ASSIGNED TASK: In the records below, begin at the line containing "Add missing peer" and end at the line containing "Allow dev dependencies"; quote every line in that span exactly, including both boundary lines, and no others.

━━━━━━━━

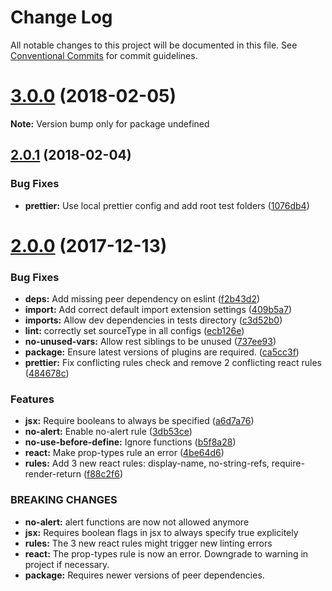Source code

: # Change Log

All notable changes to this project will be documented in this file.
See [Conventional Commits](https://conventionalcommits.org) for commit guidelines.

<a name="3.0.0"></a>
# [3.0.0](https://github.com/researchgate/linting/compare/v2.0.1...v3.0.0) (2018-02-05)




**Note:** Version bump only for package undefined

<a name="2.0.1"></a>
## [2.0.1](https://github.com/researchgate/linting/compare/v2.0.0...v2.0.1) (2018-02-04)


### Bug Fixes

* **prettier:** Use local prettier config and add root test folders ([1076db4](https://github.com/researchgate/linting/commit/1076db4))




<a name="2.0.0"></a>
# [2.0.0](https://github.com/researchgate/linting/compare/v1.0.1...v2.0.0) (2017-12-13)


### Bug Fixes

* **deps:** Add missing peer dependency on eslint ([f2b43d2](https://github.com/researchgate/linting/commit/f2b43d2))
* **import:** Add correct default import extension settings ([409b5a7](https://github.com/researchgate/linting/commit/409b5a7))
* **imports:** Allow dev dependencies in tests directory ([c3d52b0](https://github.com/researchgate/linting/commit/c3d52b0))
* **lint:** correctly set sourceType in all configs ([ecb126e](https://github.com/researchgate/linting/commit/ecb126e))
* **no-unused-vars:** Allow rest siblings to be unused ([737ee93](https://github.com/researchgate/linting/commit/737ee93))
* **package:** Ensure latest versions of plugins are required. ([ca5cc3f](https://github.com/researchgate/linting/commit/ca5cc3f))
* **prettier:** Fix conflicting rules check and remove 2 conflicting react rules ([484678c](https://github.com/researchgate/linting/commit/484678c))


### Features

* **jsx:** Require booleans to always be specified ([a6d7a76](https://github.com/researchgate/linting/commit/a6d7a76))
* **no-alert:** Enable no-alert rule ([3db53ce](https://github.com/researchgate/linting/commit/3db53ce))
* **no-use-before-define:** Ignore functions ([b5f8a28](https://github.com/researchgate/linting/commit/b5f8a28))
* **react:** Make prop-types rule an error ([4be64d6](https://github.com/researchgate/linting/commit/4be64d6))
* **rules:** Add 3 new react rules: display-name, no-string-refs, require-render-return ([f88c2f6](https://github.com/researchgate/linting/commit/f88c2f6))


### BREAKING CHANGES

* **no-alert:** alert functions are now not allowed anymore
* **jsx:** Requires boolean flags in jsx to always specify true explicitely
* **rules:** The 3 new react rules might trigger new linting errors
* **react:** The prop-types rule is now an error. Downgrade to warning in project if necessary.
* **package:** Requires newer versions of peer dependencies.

━━━━━━━━

EXPECTED ANSWER:
* **deps:** Add missing peer dependency on eslint ([f2b43d2](https://github.com/researchgate/linting/commit/f2b43d2))
* **import:** Add correct default import extension settings ([409b5a7](https://github.com/researchgate/linting/commit/409b5a7))
* **imports:** Allow dev dependencies in tests directory ([c3d52b0](https://github.com/researchgate/linting/commit/c3d52b0))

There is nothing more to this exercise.